Chapter 455: The Cracks Beneath the Walls (4)
Above ground, Wilhelmina and Alina moved with practiced efficiency through the old market square. They directed burly porters to heave grain sacks into hidden vaults beneath the church’s crypts—once places of stone repose, now lifelines for a city teetering on hunger. Alina rolled out a map of subterranean aqueducts, pointing to a junction where a sluice gate still held water at bay.
With deft hammer taps, they collapsed the gate. A roar of rushing water followed as the city’s clean wells began to draw from the flood, leaving the Varzadians with salted, brackish pools. Wilhelmina’s steady eyes shone with victory as she crossed one name off her ledger and underlined another.
In the twisting alleys, Alice glided from checkpoint to checkpoint, her presence a calm beacon for civilians huddled under awnings. Children peered out at her soldier’s stance, eyes wide not with fear but hope.

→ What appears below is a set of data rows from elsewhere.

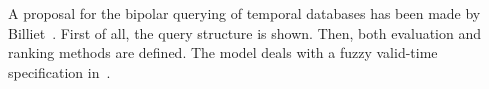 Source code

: A proposal for the bipolar querying of temporal databases has been made by Billiet~\cite{Billiet:Pons:Matthe:DeTre:Pons:2011:BipolarFuzzy}. First of all, the query structure is shown. Then, both evaluation and ranking methods are defined. The model deals with a fuzzy valid-time specification in~\cite{garrido2009}.

%
%

%
%
%

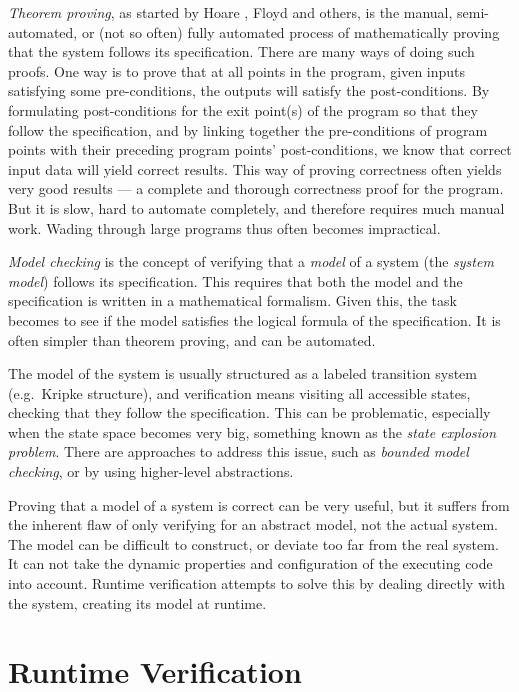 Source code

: \textit{Theorem proving}, as started by Hoare \cite{hoare69}, Floyd
\cite{floyd67} and others, is the manual, semi-automated, or (not so often)
fully automated process of mathematically proving that the system follows its
specification. There are many ways of doing such proofs. One way is to prove
that at all points in the program, given inputs satisfying some pre-conditions,
the outputs will satisfy the post-conditions. By formulating post-conditions
for the exit point(s) of the program so that they follow the specification, and
by linking together the pre-conditions of program points with their preceding
program points' post-conditions, we know that correct input data will yield
correct results. This way of proving correctness often yields very good results
--- a complete and thorough correctness proof for the program. But it is slow,
hard to automate completely, and therefore requires much manual work.  Wading
through large programs thus often becomes impractical.

\textit{Model checking} is the concept of verifying that a \textit{model} of a
system (the \textit{system model}) follows its specification. This requires
that both the model and the specification is written in a mathematical
formalism. Given this, the task becomes to see if the model satisfies the
logical formula of the specification. It is often simpler than theorem proving,
and can be automated.

The model of the system is usually structured as a labeled transition system
(e.g.\ Kripke structure), and verification means visiting all accessible
states, checking that they follow the specification. This can be problematic,
especially when the state space becomes very big, something known as the
\textit{state explosion problem}. There are approaches to address this issue,
such as \textit{bounded model checking}, or by using higher-level abstractions.

Proving that a model of a system is correct can be very useful, but it suffers
from the inherent flaw of only verifying for an abstract model, not the actual
system. The model can be difficult to construct, or deviate too far from the
real system. It can not take the dynamic properties and configuration of the
executing code into account. Runtime verification attempts to solve this by
dealing directly with the system, creating its model at runtime.


\section{Runtime Verification} \label{section-rv}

A gaunt mother clutched Alice’s sleeve. "Will you stay if we feed you soup every night?"
Alice crouched, face gentle in the torchlight. "Only if it’s good soup."
Meanwhile, Emilia’s steady hands worked with a grace that belied the chaos surrounding her. By the makeshift lantern light, she knelt beside a fallen soldier, the torn fabric of his tabard revealing a bleeding wound at his shoulder. Her fingers moved deftly, sewing through damp cloth and artery alike, tying off the spill of blood before dressing the gash with fresh linens. Each pull of the needle was precise—never too tight, never too loose—her face a mask of focus punctuated by gentle compassion.
Around her, refugees huddled beneath broken archways, shivering in sodden clothes. Emilia paused between stitches to lift a bowl of steaming broth, its savory aroma a rare comfort. She passed it from one trembling hand to the next, offering soft words: "Sip slowly. You’re safe now." When a dying man, lips pale and voice a harsh rasp, managed only, "Thank you," she bowed her head, pressing his hand to her lips and whispering a quiet prayer that snakes of warmth might guide his soul to peace.
Later, she found Lyan just beyond the arches, torchlight flickering across his weary face. He watched as she replaced the bowl carefully. When she gently tapped his arm, looking up with eyes that shone more brightly than any victory, she said, "They need hope more than walls, my lord." The simplicity of her words, spoken as though balm to both body and spirit, struck him with that truth. In that moment he realized the war was as much about hearts as it was about ramparts.
Meanwhile, Belle drifted through the market stalls that remained, her silver hair a beacon among the battered wares. She carried pouches of confiscated coins stamped with Alstan’s ruined crest, passing them to shopkeepers whose stands had dried-rot roots exposed by neglect and fear. "Take these," she urged them gently. "Use them to feed your families tonight."